# Exercise requirements
Here is the task for the records below: repeat exactly the lines from the one with "###forward and reverse host lookups" to the one with "[centos@ip-10-0-0-211 ~]$ sudo /etc/init.d/nscd status", both included, and nothing else.

Start of Material to process

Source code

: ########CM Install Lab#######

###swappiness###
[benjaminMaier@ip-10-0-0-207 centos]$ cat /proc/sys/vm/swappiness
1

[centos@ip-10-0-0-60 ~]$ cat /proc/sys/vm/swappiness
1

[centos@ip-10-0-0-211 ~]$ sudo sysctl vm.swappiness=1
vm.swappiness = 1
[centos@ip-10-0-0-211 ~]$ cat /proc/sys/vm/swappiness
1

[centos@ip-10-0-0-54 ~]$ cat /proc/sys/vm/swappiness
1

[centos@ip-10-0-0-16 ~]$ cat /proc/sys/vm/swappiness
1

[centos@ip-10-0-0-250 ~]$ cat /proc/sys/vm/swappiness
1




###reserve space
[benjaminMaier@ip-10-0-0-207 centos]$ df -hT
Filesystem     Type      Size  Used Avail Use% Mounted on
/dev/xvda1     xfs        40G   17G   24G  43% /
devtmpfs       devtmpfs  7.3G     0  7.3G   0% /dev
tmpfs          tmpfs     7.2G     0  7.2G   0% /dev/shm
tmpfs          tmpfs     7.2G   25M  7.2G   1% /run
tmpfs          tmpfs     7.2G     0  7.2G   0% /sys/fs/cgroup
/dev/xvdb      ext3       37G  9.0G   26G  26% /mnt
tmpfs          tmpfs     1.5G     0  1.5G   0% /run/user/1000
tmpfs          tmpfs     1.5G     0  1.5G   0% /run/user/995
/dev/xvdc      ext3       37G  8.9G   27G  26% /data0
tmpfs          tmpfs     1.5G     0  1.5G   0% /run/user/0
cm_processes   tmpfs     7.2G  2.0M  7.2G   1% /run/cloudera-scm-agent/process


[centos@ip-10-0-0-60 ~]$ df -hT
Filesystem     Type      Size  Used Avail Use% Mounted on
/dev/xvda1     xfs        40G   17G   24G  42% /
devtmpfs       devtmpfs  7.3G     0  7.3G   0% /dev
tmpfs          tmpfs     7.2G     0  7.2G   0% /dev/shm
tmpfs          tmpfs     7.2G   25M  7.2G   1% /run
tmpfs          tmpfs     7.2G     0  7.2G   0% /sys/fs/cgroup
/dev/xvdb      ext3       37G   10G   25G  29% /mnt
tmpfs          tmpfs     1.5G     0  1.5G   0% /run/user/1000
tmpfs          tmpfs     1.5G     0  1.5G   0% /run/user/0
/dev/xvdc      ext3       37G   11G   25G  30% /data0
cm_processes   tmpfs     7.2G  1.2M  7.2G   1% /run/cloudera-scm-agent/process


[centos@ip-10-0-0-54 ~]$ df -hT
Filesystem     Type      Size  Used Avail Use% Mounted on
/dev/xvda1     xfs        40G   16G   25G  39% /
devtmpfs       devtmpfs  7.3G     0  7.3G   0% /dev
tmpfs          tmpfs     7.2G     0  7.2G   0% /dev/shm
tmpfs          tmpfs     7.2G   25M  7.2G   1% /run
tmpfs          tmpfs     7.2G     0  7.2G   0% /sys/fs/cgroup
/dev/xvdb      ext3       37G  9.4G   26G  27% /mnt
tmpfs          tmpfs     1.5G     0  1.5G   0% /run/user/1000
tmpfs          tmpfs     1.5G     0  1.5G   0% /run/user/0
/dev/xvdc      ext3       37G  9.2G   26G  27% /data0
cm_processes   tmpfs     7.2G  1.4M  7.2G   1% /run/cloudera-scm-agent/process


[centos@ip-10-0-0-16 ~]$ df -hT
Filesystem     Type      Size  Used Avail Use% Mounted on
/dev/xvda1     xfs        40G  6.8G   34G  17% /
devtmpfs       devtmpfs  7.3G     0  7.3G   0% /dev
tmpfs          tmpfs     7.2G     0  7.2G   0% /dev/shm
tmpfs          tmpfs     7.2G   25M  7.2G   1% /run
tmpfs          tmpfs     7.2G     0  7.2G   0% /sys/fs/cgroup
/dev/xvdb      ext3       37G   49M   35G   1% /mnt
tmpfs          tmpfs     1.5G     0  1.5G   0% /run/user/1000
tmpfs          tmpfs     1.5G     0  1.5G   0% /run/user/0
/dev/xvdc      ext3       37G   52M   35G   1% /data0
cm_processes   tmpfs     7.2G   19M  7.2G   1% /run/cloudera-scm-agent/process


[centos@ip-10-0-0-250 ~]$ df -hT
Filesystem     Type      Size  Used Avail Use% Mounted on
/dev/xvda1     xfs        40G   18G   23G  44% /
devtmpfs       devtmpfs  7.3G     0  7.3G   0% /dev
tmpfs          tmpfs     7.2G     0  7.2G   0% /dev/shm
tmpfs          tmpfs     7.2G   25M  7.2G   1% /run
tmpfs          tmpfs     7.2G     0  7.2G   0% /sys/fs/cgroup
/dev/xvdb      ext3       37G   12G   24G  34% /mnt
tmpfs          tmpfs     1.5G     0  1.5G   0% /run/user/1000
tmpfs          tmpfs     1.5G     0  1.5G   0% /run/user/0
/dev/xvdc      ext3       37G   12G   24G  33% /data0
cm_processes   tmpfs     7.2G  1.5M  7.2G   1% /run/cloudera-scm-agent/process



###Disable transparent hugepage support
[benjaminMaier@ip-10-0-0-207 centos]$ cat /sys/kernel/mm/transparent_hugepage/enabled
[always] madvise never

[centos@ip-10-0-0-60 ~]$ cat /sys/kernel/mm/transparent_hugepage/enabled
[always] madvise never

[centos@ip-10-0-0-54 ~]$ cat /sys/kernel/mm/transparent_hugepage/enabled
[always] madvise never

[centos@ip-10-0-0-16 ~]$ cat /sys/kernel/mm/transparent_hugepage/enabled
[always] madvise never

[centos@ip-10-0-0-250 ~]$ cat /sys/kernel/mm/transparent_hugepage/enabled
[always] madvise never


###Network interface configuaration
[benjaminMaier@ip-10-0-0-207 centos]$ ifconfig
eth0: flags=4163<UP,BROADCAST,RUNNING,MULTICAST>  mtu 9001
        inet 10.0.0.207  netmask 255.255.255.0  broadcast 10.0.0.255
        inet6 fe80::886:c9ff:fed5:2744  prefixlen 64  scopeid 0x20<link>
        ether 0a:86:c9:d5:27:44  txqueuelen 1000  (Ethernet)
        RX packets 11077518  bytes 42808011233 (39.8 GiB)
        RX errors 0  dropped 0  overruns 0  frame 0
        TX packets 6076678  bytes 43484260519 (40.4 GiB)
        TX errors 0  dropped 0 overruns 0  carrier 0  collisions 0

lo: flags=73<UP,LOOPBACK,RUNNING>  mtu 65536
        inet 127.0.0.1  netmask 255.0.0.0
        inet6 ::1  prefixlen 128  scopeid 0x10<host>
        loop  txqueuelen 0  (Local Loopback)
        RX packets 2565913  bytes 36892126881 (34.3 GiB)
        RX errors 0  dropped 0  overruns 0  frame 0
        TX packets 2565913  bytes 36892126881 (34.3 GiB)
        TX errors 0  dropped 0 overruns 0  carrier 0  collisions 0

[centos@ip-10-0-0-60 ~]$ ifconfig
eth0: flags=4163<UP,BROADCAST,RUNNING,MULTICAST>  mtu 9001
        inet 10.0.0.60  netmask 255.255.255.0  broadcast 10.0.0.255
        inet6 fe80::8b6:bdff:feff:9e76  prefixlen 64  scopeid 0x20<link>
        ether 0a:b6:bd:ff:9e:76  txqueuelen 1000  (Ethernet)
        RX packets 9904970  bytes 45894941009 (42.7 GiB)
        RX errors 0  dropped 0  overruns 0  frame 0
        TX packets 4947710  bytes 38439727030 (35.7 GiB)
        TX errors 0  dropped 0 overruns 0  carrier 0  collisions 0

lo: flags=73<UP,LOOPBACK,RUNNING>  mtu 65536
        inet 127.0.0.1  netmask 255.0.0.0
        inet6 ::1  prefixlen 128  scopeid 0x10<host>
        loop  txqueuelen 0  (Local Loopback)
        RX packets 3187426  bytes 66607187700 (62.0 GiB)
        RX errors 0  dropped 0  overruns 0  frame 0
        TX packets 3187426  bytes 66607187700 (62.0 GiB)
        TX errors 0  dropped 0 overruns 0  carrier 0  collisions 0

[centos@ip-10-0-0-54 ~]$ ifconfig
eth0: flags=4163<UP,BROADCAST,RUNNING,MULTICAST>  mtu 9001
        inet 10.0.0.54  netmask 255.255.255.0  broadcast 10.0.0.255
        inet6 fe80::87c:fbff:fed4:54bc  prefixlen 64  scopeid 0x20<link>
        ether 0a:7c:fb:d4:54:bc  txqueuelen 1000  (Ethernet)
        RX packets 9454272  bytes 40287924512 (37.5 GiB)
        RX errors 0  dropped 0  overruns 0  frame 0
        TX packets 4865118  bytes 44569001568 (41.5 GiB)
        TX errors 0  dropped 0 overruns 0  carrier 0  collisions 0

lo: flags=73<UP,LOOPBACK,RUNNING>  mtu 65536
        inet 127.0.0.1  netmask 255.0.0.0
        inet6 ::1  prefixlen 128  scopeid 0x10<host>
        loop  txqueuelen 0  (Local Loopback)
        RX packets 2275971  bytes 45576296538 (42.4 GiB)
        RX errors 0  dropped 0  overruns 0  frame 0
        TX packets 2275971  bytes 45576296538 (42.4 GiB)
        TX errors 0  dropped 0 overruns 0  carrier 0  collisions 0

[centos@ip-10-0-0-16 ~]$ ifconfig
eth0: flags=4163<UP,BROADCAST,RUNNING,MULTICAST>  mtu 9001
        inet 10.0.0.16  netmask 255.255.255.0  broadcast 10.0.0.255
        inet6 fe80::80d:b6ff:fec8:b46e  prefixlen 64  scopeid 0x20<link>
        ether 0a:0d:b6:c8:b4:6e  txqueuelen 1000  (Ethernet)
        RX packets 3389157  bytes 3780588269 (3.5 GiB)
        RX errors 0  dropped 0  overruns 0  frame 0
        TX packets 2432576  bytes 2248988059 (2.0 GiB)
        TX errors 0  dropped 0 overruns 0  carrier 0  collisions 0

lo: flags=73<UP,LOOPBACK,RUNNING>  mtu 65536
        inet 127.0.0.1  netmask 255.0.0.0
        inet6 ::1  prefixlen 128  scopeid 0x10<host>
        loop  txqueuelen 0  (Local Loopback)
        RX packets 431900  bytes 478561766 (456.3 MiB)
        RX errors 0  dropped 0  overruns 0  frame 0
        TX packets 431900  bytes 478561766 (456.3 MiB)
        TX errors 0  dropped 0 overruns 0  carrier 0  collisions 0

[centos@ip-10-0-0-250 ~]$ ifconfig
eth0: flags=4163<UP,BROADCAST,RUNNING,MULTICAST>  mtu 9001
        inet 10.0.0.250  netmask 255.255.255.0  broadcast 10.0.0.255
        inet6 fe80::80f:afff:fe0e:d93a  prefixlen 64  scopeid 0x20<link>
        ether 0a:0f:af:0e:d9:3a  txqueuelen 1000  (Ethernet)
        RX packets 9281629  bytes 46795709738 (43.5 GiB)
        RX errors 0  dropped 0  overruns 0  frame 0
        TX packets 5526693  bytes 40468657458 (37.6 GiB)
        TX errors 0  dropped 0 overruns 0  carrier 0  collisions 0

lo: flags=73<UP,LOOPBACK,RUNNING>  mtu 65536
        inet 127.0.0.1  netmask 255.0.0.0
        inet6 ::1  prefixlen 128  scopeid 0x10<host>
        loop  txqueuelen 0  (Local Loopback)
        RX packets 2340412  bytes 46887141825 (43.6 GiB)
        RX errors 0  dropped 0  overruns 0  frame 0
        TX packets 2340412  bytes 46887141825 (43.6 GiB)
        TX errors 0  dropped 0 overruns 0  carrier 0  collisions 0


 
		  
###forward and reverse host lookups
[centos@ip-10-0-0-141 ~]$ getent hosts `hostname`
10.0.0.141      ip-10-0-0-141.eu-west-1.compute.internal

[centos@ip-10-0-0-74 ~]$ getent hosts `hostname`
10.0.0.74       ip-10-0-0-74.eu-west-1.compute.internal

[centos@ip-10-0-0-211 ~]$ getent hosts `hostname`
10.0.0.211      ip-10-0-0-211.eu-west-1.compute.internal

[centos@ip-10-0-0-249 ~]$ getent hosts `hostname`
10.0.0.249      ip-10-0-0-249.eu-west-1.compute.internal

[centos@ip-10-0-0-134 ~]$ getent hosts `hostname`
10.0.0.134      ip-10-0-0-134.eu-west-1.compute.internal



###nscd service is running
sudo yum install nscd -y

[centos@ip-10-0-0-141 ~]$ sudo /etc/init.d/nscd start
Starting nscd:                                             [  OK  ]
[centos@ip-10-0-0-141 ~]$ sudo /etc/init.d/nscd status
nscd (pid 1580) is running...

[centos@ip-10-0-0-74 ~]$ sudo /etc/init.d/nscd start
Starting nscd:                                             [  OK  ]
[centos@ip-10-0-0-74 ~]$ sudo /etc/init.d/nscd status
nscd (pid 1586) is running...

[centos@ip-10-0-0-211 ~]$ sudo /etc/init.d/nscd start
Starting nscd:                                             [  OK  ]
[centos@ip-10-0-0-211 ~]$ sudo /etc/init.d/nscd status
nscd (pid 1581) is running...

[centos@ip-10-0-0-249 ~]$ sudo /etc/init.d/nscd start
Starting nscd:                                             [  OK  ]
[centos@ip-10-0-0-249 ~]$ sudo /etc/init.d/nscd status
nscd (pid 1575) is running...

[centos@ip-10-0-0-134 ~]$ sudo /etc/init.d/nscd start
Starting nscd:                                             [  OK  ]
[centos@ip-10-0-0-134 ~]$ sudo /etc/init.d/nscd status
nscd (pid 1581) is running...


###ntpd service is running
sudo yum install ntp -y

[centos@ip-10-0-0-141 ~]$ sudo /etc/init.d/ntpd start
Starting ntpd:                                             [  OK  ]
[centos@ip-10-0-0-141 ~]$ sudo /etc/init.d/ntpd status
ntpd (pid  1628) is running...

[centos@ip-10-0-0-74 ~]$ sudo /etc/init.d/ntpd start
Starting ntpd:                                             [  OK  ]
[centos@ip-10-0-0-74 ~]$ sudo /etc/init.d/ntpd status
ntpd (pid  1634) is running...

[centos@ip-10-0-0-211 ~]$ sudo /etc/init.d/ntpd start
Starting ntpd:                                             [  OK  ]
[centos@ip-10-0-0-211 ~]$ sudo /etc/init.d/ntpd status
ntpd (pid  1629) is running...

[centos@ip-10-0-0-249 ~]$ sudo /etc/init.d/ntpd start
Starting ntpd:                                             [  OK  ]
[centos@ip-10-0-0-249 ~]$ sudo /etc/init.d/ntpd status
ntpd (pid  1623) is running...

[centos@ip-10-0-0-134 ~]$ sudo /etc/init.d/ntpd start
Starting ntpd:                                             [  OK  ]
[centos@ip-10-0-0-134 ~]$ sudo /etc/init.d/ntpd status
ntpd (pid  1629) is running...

End of Material to process

# Exercise output
###forward and reverse host lookups
[centos@ip-10-0-0-141 ~]$ getent hosts `hostname`
10.0.0.141      ip-10-0-0-141.eu-west-1.compute.internal

[centos@ip-10-0-0-74 ~]$ getent hosts `hostname`
10.0.0.74       ip-10-0-0-74.eu-west-1.compute.internal

[centos@ip-10-0-0-211 ~]$ getent hosts `hostname`
10.0.0.211      ip-10-0-0-211.eu-west-1.compute.internal

[centos@ip-10-0-0-249 ~]$ getent hosts `hostname`
10.0.0.249      ip-10-0-0-249.eu-west-1.compute.internal

[centos@ip-10-0-0-134 ~]$ getent hosts `hostname`
10.0.0.134      ip-10-0-0-134.eu-west-1.compute.internal



###nscd service is running
sudo yum install nscd -y

[centos@ip-10-0-0-141 ~]$ sudo /etc/init.d/nscd start
Starting nscd:                                             [  OK  ]
[centos@ip-10-0-0-141 ~]$ sudo /etc/init.d/nscd status
nscd (pid 1580) is running...

[centos@ip-10-0-0-74 ~]$ sudo /etc/init.d/nscd start
Starting nscd:                                             [  OK  ]
[centos@ip-10-0-0-74 ~]$ sudo /etc/init.d/nscd status
nscd (pid 1586) is running...

[centos@ip-10-0-0-211 ~]$ sudo /etc/init.d/nscd start
Starting nscd:                                             [  OK  ]
[centos@ip-10-0-0-211 ~]$ sudo /etc/init.d/nscd status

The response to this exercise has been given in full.